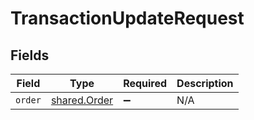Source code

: # TransactionUpdateRequest


## Fields

| Field                                               | Type                                                | Required                                            | Description                                         |
| --------------------------------------------------- | --------------------------------------------------- | --------------------------------------------------- | --------------------------------------------------- |
| `order`                                             | [shared.Order](../../../sdk/models/shared/order.md) | :heavy_minus_sign:                                  | N/A                                                 |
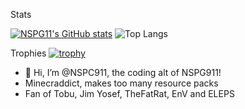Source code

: Stats

[![NSPG11's GitHub stats](https://github-readme-stats.vercel.app/api?username=NSPC911&show_icons=true&theme=github_dark)](https://github.com/NSPC911) ![Top Langs](https://github-readme-stats.vercel.app/api/top-langs/?username=NSPC911&hide_progress=true&theme=github_dark)

Trophies
[![trophy](https://github-profile-trophy.vercel.app/?username=NSPFG911)](https://github.com/ryo-ma/github-profile-trophy)
- 👋 Hi, I’m @NSPC911, the coding alt of NSPG911!
- Minecraddict, makes too many resource packs
- Fan of Tobu, Jim Yosef, TheFatRat, EnV and ELEPS
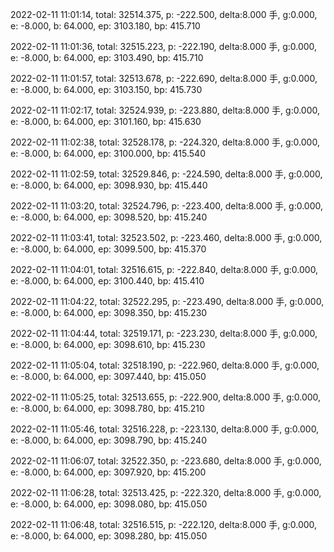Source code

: 2022-02-11 11:01:14, total: 32514.375, p: -222.500, delta:8.000 手, g:0.000, e: -8.000, b: 64.000, ep: 3103.180, bp: 415.710

2022-02-11 11:01:36, total: 32515.223, p: -222.190, delta:8.000 手, g:0.000, e: -8.000, b: 64.000, ep: 3103.490, bp: 415.710

2022-02-11 11:01:57, total: 32513.678, p: -222.690, delta:8.000 手, g:0.000, e: -8.000, b: 64.000, ep: 3103.150, bp: 415.730

2022-02-11 11:02:17, total: 32524.939, p: -223.880, delta:8.000 手, g:0.000, e: -8.000, b: 64.000, ep: 3101.160, bp: 415.630

2022-02-11 11:02:38, total: 32528.178, p: -224.320, delta:8.000 手, g:0.000, e: -8.000, b: 64.000, ep: 3100.000, bp: 415.540

2022-02-11 11:02:59, total: 32529.846, p: -224.590, delta:8.000 手, g:0.000, e: -8.000, b: 64.000, ep: 3098.930, bp: 415.440

2022-02-11 11:03:20, total: 32524.796, p: -223.400, delta:8.000 手, g:0.000, e: -8.000, b: 64.000, ep: 3098.520, bp: 415.240

2022-02-11 11:03:41, total: 32523.502, p: -223.460, delta:8.000 手, g:0.000, e: -8.000, b: 64.000, ep: 3099.500, bp: 415.370

2022-02-11 11:04:01, total: 32516.615, p: -222.840, delta:8.000 手, g:0.000, e: -8.000, b: 64.000, ep: 3100.440, bp: 415.410

2022-02-11 11:04:22, total: 32522.295, p: -223.490, delta:8.000 手, g:0.000, e: -8.000, b: 64.000, ep: 3098.350, bp: 415.230

2022-02-11 11:04:44, total: 32519.171, p: -223.230, delta:8.000 手, g:0.000, e: -8.000, b: 64.000, ep: 3098.610, bp: 415.230

2022-02-11 11:05:04, total: 32518.190, p: -222.960, delta:8.000 手, g:0.000, e: -8.000, b: 64.000, ep: 3097.440, bp: 415.050

2022-02-11 11:05:25, total: 32513.655, p: -222.900, delta:8.000 手, g:0.000, e: -8.000, b: 64.000, ep: 3098.780, bp: 415.210

2022-02-11 11:05:46, total: 32516.228, p: -223.130, delta:8.000 手, g:0.000, e: -8.000, b: 64.000, ep: 3098.790, bp: 415.240

2022-02-11 11:06:07, total: 32522.350, p: -223.680, delta:8.000 手, g:0.000, e: -8.000, b: 64.000, ep: 3097.920, bp: 415.200

2022-02-11 11:06:28, total: 32513.425, p: -222.320, delta:8.000 手, g:0.000, e: -8.000, b: 64.000, ep: 3098.080, bp: 415.050

2022-02-11 11:06:48, total: 32516.515, p: -222.120, delta:8.000 手, g:0.000, e: -8.000, b: 64.000, ep: 3098.280, bp: 415.050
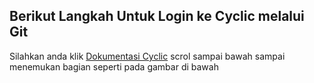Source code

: ## Berikut Langkah Untuk Login ke Cyclic melalui Git

Silahkan anda klik [Dokumentasi Cyclic](https://docs.cyclic.sh/) scrol sampai bawah sampai menemukan bagian seperti pada gambar di bawah


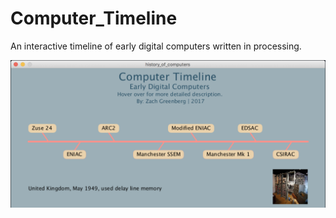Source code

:# Computer_Timeline
An interactive timeline of early digital computers written in processing.

![Calculator App](https://github.com/zgreenberg02/Computer_Timeline/blob/master/computerHistory.png)
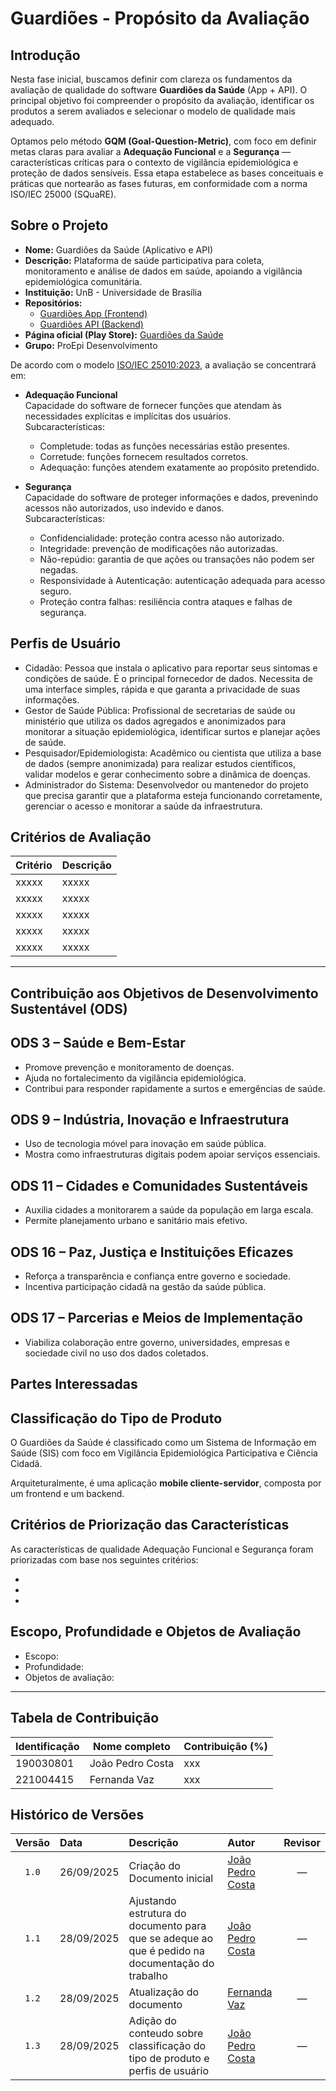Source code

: # **Guardiões - Propósito da Avaliação**

## Introdução

Nesta fase inicial, buscamos definir com clareza os fundamentos da avaliação de qualidade do software **Guardiões da Saúde** (App + API). O principal objetivo foi compreender o propósito da avaliação, identificar os produtos a serem avaliados e selecionar o modelo de qualidade mais adequado.

Optamos pelo método **GQM (Goal-Question-Metric)**, com foco em definir metas claras para avaliar a **Adequação Funcional** e a **Segurança** — características críticas para o contexto de vigilância epidemiológica e proteção de dados sensíveis. Essa etapa estabelece as bases conceituais e práticas que nortearão as fases futuras, em conformidade com a norma ISO/IEC 25000 (SQuaRE).

## Sobre o Projeto

- **Nome:** Guardiões da Saúde (Aplicativo e API)  
- **Descrição:** Plataforma de saúde participativa para coleta, monitoramento e análise de dados em saúde, apoiando a vigilância epidemiológica comunitária.  
- **Instituição:** UnB - Universidade de Brasília 
- **Repositórios:**  
  - [Guardiões App (Frontend)](https://github.com/ProEpiDesenvolvimento/guardioes-app)  
  - [Guardiões API (Backend)](https://github.com/ProEpiDesenvolvimento/guardioes-api)  
- **Página oficial (Play Store):** [Guardiões da Saúde](https://play.google.com/store/apps/details?id=com.guardioesapp&hl=pt_BR)  
- **Grupo:** ProEpi Desenvolvimento  

De acordo com o modelo [ISO/IEC 25010:2023](https://cdn.standards.iteh.ai/samples/35733/2ca18b477b7845a5b8cae39d6de0c098/ISO-IEC-25010-2011.pdf), a avaliação se concentrará em:

- **Adequação Funcional**  
  Capacidade do software de fornecer funções que atendam às necessidades explícitas e implícitas dos usuários.  
  Subcaracterísticas:  
    - Completude: todas as funções necessárias estão presentes.  
    - Corretude: funções fornecem resultados corretos.  
    - Adequação: funções atendem exatamente ao propósito pretendido.

- **Segurança**  
  Capacidade do software de proteger informações e dados, prevenindo acessos não autorizados, uso indevido e danos.  
  Subcaracterísticas:  
    - Confidencialidade: proteção contra acesso não autorizado.  
    - Integridade: prevenção de modificações não autorizadas.  
    - Não-repúdio: garantia de que ações ou transações não podem ser negadas.  
    - Responsividade à Autenticação: autenticação adequada para acesso seguro.  
    - Proteção contra falhas: resiliência contra ataques e falhas de segurança.



## Perfis de Usuário

- Cidadão: Pessoa que instala o aplicativo para reportar seus sintomas e condições de saúde. É o principal fornecedor de dados. Necessita de uma interface simples, rápida e que garanta a privacidade de suas informações.
- Gestor de Saúde Pública: Profissional de secretarias de saúde ou ministério que utiliza os dados agregados e anonimizados para monitorar a situação epidemiológica, identificar surtos e planejar ações de saúde.
- Pesquisador/Epidemiologista: Acadêmico ou cientista que utiliza a base de dados (sempre anonimizada) para realizar estudos científicos, validar modelos e gerar conhecimento sobre a dinâmica de doenças.
- Administrador do Sistema: Desenvolvedor ou mantenedor do projeto que precisa garantir que a plataforma esteja funcionando corretamente, gerenciar o acesso e monitorar a saúde da infraestrutura.

## Critérios de Avaliação

| **Critério** | **Descrição** |
|:----------------|:----------------|
| xxxxx | xxxxx |
| xxxxx | xxxxx |
| xxxxx | xxxxx |
| xxxxx | xxxxx |
| xxxxx | xxxxx |

---

## Contribuição aos Objetivos de Desenvolvimento Sustentável (ODS)
## ODS 3 – Saúde e Bem-Estar
- Promove prevenção e monitoramento de doenças.  
- Ajuda no fortalecimento da vigilância epidemiológica.  
- Contribui para responder rapidamente a surtos e emergências de saúde.  

## ODS 9 – Indústria, Inovação e Infraestrutura
- Uso de tecnologia móvel para inovação em saúde pública.  
- Mostra como infraestruturas digitais podem apoiar serviços essenciais.  

## ODS 11 – Cidades e Comunidades Sustentáveis
- Auxilia cidades a monitorarem a saúde da população em larga escala.  
- Permite planejamento urbano e sanitário mais efetivo.  

## ODS 16 – Paz, Justiça e Instituições Eficazes
- Reforça a transparência e confiança entre governo e sociedade.  
- Incentiva participação cidadã na gestão da saúde pública.  

## ODS 17 – Parcerias e Meios de Implementação
- Viabiliza colaboração entre governo, universidades, empresas e sociedade civil no uso dos dados coletados.

## Partes Interessadas  

## Classificação do Tipo de Produto  

O Guardiões da Saúde é classificado como um Sistema de Informação em Saúde (SIS) com foco em Vigilância Epidemiológica Participativa e Ciência Cidadã.

Arquiteturalmente, é uma aplicação **mobile cliente-servidor**, composta por um frontend e um backend.

## Critérios de Priorização das Características

As características de qualidade Adequação Funcional e Segurança foram priorizadas com base nos seguintes critérios:

-
-
-

## Escopo, Profundidade e Objetos de Avaliação  

- Escopo:
- Profundidade:
- Objetos de avaliação:


---

## Tabela de Contribuição
| Identificação   | Nome completo     | Contribuição (%) |
|-----------------|-----------------|-----------------|
| 190030801       | João Pedro Costa | xxx             |
| 221004415       | Fernanda Vaz     | xxx             |

## Histórico de Versões

| Versão | Data       | Descrição                                                   | Autor | Revisor |
|:------:|:----------|:------------------------------------------------------------|:-----|:-------:|
| `1.0`  | 26/09/2025 | Criação do Documento inicial                                | [João Pedro Costa](https://github.com/johnaopedro) | — |
| `1.1`  | 28/09/2025 | Ajustando estrutura do documento para que se adeque ao que é pedido na documentação do trabalho | [João Pedro Costa](https://github.com/johnaopedro) | — |
| `1.2`  | 28/09/2025 | Atualização do documento                                     | [Fernanda Vaz](https://github.com/Fernandavazgit1) | — |
| `1.3`  | 28/09/2025 | Adição do conteudo sobre classificação do tipo de produto e perfis de usuário | [João Pedro Costa](https://github.com/johnaopedro) | — |
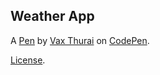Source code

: Weather App
-----------


A [Pen](https://codepen.io/vathurai/pen/dzyXNL) by [Vax Thurai](http://codepen.io/vathurai) on [CodePen](http://codepen.io/).

[License](https://codepen.io/vathurai/pen/dzyXNL/license).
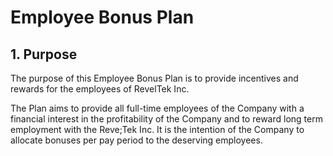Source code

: # Employee Bonus Plan

## 1. Purpose
The purpose of this Employee Bonus Plan is to provide incentives and rewards for the employees of RevelTek Inc.

The Plan aims to provide all full-time employees of the Company with a financial interest in the profitability of the Company and to reward long term employment with the Reve;Tek Inc. It is the intention of the Company to allocate bonuses per pay period to the deserving employees.
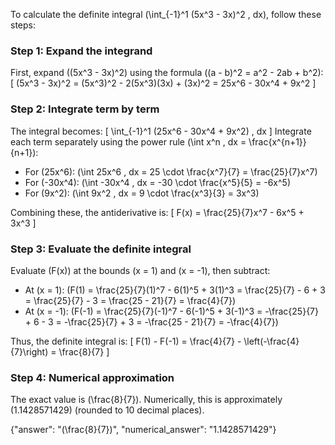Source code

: 

To calculate the definite integral \(\int_{-1}^1 (5x^3 - 3x)^2 \, dx\), follow these steps:

### Step 1: Expand the integrand
First, expand \((5x^3 - 3x)^2\) using the formula \((a - b)^2 = a^2 - 2ab + b^2\):
\[
(5x^3 - 3x)^2 = (5x^3)^2 - 2(5x^3)(3x) + (3x)^2 = 25x^6 - 30x^4 + 9x^2
\]

### Step 2: Integrate term by term
The integral becomes:
\[
\int_{-1}^1 (25x^6 - 30x^4 + 9x^2) \, dx
\]
Integrate each term separately using the power rule \(\int x^n \, dx = \frac{x^{n+1}}{n+1}\):
- For \(25x^6\): \(\int 25x^6 \, dx = 25 \cdot \frac{x^7}{7} = \frac{25}{7}x^7\)
- For \(-30x^4\): \(\int -30x^4 \, dx = -30 \cdot \frac{x^5}{5} = -6x^5\)
- For \(9x^2\): \(\int 9x^2 \, dx = 9 \cdot \frac{x^3}{3} = 3x^3\)

Combining these, the antiderivative is:
\[
F(x) = \frac{25}{7}x^7 - 6x^5 + 3x^3
\]

### Step 3: Evaluate the definite integral
Evaluate \(F(x)\) at the bounds \(x = 1\) and \(x = -1\), then subtract:
- At \(x = 1\): \(F(1) = \frac{25}{7}(1)^7 - 6(1)^5 + 3(1)^3 = \frac{25}{7} - 6 + 3 = \frac{25}{7} - 3 = \frac{25 - 21}{7} = \frac{4}{7}\)
- At \(x = -1\): \(F(-1) = \frac{25}{7}(-1)^7 - 6(-1)^5 + 3(-1)^3 = -\frac{25}{7} + 6 - 3 = -\frac{25}{7} + 3 = -\frac{25 - 21}{7} = -\frac{4}{7}\)

Thus, the definite integral is:
\[
F(1) - F(-1) = \frac{4}{7} - \left(-\frac{4}{7}\right) = \frac{8}{7}
\]

### Step 4: Numerical approximation
The exact value is \(\frac{8}{7}\). Numerically, this is approximately \(1.1428571429\) (rounded to 10 decimal places).

{"answer": "\(\frac{8}{7}\)", "numerical_answer": "1.1428571429"}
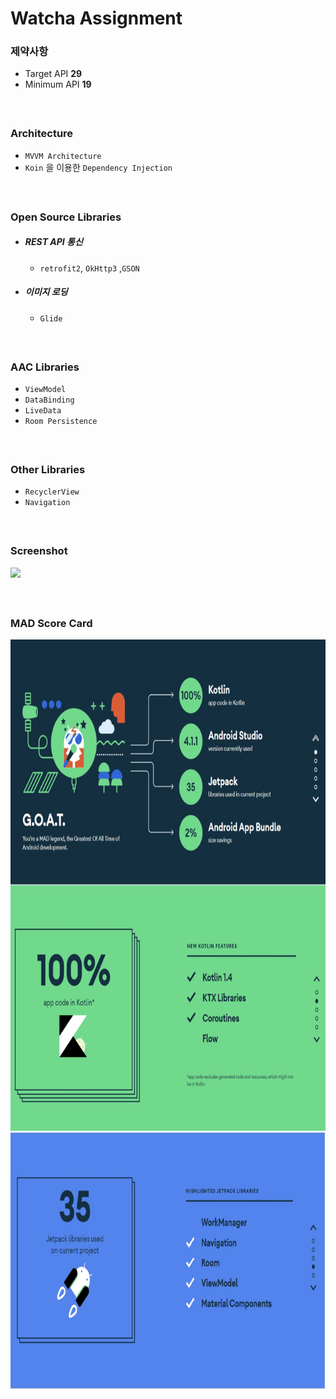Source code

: # Watcha Assignment

### 제약사항

- Target API **29**
- Minimum API **19**

##### </br>

### Architecture
- `MVVM Architecture`
- `Koin` 을 이용한 `Dependency Injection`

##### </br>

### Open Source Libraries
- #####  REST API 통신
  - `retrofit2`, `OkHttp3` ,`GSON` 

- #####  이미지 로딩
  - `Glide`

##### </br>

### AAC Libraries
 - `ViewModel`
 - `DataBinding`
 - `LiveData`
 - `Room Persistence`

##### </br>

### Other Libraries
 - `RecyclerView`
 - `Navigation`

##### </br>

### Screenshot
<p align="left">
<img width = "400" src="/previews/watcha-simul.gif"/>
</p>

##### </br>

### MAD Score Card

<p align="center">
<img height = "1200" src="/previews/MAD_score_card.jpg"/>
</p>

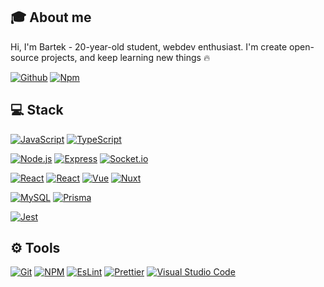 <!-- <p align="center">
  <img src="https://avatars.githubusercontent.com/u/67923777" alt="akcyp avatar">
</p> -->

## 🎓 About me

Hi, I'm Bartek - 20-year-old student, webdev enthusiast.
I'm create open-source projects, and keep learning new things 🔥

[![Github](https://img.shields.io/badge/-Github-181717?style=for-the-badge&logo=github)](https://github.com/akcyp)
[![Npm](https://img.shields.io/badge/-NPM-CB3837?style=for-the-badge&logo=npm)](https://www.npmjs.com/~akcyp)

## 💻 Stack

[![JavaScript](https://img.shields.io/badge/-JavaScript-F7DF1E?style=for-the-badge&logo=javascript&logoColor=black)](https://github.com/akcyp)
[![TypeScript](https://img.shields.io/badge/-TypeScript-3178C6?style=for-the-badge&logo=typescript&logoColor=white)](https://github.com/akcyp)

[![Node.js](https://img.shields.io/badge/-Node.Js-339933?style=for-the-badge&logo=node-dot-js&logoColor=white)](https://github.com/akcyp)
[![Express](https://img.shields.io/badge/-Express-000000?style=for-the-badge&logo=express)](https://github.com/akcyp)
[![Socket.io](https://img.shields.io/badge/-Socket.io-010101?style=for-the-badge&logo=socket-dot-io)](https://github.com/akcyp)

[![React](https://img.shields.io/badge/-Jamstack-F0047F?style=for-the-badge&logo=jamstack)](https://github.com/akcyp)
[![React](https://img.shields.io/badge/-React-61DAFB?style=for-the-badge&logo=react&logoColor=black)](https://github.com/akcyp)
[![Vue](https://img.shields.io/badge/-Vue-4FC08D?style=for-the-badge&logo=vue-dot-js&logoColor=white)](https://github.com/akcyp)
[![Nuxt](https://img.shields.io/badge/-Nuxt-00C58E?style=for-the-badge&logo=nuxt-dot-js&logoColor=white)](https://github.com/akcyp)

[![MySQL](https://img.shields.io/badge/MySQL-white?style=for-the-badge&logo=mysql&logoColor=black)](https://github.com/akcyp)
[![Prisma](https://img.shields.io/badge/Prisma-2D3748?style=for-the-badge&logo=prisma)](https://github.com/akcyp)

[![Jest](https://img.shields.io/badge/Jest-C21325?style=for-the-badge&logo=jest)](https://github.com/akcyp)


## ⚙️ Tools

[![Git](https://img.shields.io/badge/-Git-F05032?style=for-the-badge&logo=git&logoColor=white)](https://github.com/akcyp)
[![NPM](https://img.shields.io/badge/-Npm-CB3837?style=for-the-badge&logo=npm)](https://github.com/akcyp)
[![EsLint](https://img.shields.io/badge/-Eslint-4B32C3?style=for-the-badge&logo=eslint)](https://github.com/akcyp)
[![Prettier](https://img.shields.io/badge/-Prettier-F7B93E?style=for-the-badge&logo=prettier&logoColor=black)](https://github.com/akcyp)
[![Visual Studio Code](https://img.shields.io/badge/-Visual_Studio_Code-007ACC?style=for-the-badge&logo=visual-studio-code)](https://github.com/akcyp)
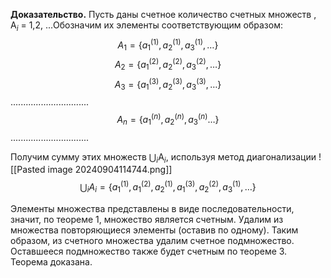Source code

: **Доказательство.** Пусть даны счетное количество счетных множеств , A$_i$ = 1,2, ...Обозначим их элементы соответствующим образом:
$$A_{1} = \{a_{1}^{(1)},a_{2}^{(1)}, a_{3}^{(1)}, \dots\}$$
$$A_{2} = \{a_{1}^{(2)},a_{2}^{(2)}, a_{3}^{(2)}, \dots\}$$
$$A_{3} = \{a_{1}^{(3)},a_{2}^{(3)}, a_{3}^{(3)}, \dots\}$$
								...............................
$$A_{n} = \{a_{1}^{(n)},a_{2}^{(n)}, a_{3}^{(n)} \dots\}$$
								...............................

Получим сумму этих множеств $\bigcup _i$A$_i$, используя метод диагонализации
![[Pasted image 20240904114744.png]]
$$
\bigcup _iA_i = \{a_{1}^{(1)},a_{1}^{(2)},a_{2}^{(1)}, a_{1}^{(3)},a_{2}^{(2)},  a_{3}^{(1)}, \dots\}
$$

Элементы множества представлены в виде последовательности, значит, по теореме 1, множество является счетным. Удалим из множества повторяющиеся элементы (оставив по одному). Таким образом, из счетного множества удалим счетное подмножество. Оставшееся подмножество также будет счетным по теореме 3. Теорема доказана.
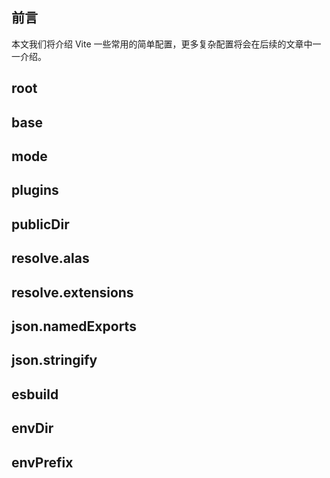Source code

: ## 前言
本文我们将介绍 Vite 一些常用的简单配置，更多复杂配置将会在后续的文章中一一介绍。

## root

## base

## mode

## plugins

## publicDir

## resolve.alas

## resolve.extensions

## json.namedExports

## json.stringify

## esbuild

## envDir

## envPrefix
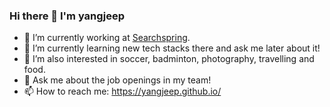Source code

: ### Hi there 👋 I'm yangjeep
- 🔭 I’m currently working at [Searchspring](https://github.com/searchspring). 
- 🌱 I’m currently learning new tech stacks there and ask me later about it! 
- 👯 I’m also interested in soccer, badminton, photography, travelling and food. 
- 💬 Ask me about the job openings in my team! 
- 📫 How to reach me: https://yangjeep.github.io/

<!--
**yangjeep/yangjeep** is a ✨ _special_ ✨ repository because its `README.md` (this file) appears on your GitHub profile.

Here are some ideas to get you started:

- 🔭 I’m currently working on ...
- 🌱 I’m currently learning ...
- 👯 I’m looking to collaborate on ...
- 🤔 I’m looking for help with ...
- 💬 Ask me about ...
- 📫 How to reach me: ...
- 😄 Pronouns: ...
- ⚡ Fun fact: ...
-->
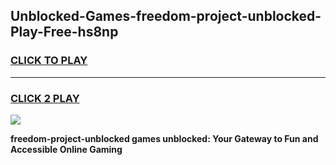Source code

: 
## Unblocked-Games-freedom-project-unblocked-Play-Free-hs8np
<h3>
<a href="https://premium76.site?title=freedom-project-unblocked&ref=20M">CLICK TO PLAY</a></h3>
<hr>

<h3>
<a href="https://premium76.site?title=freedom-project-unblocked&ref=20M">CLICK 2 PLAY</a>
  
</h3>

<a href="https://premium76.site?title=freedom-project-unblocked&ref=19M"><img src="https://clearcache.store/games.png"></a>


**freedom-project-unblocked games unblocked: Your Gateway to Fun and Accessible Online Gaming**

* * * * * * * * *

How to complete this task
Where a line of the data includes the string "foco", list that line.

Written solution
Optamos pelo método **GQM (Goal-Question-Metric)**, com foco em definir metas claras para avaliar a **Adequação Funcional** e a **Segurança** — características críticas para o contexto de vigilância epidemiológica e proteção de dados sensíveis. Essa etapa estabelece as bases conceituais e práticas que nortearão as fases futuras, em conformidade com a norma ISO/IEC 25000 (SQuaRE).
O Guardiões da Saúde é classificado como um Sistema de Informação em Saúde (SIS) com foco em Vigilância Epidemiológica Participativa e Ciência Cidadã.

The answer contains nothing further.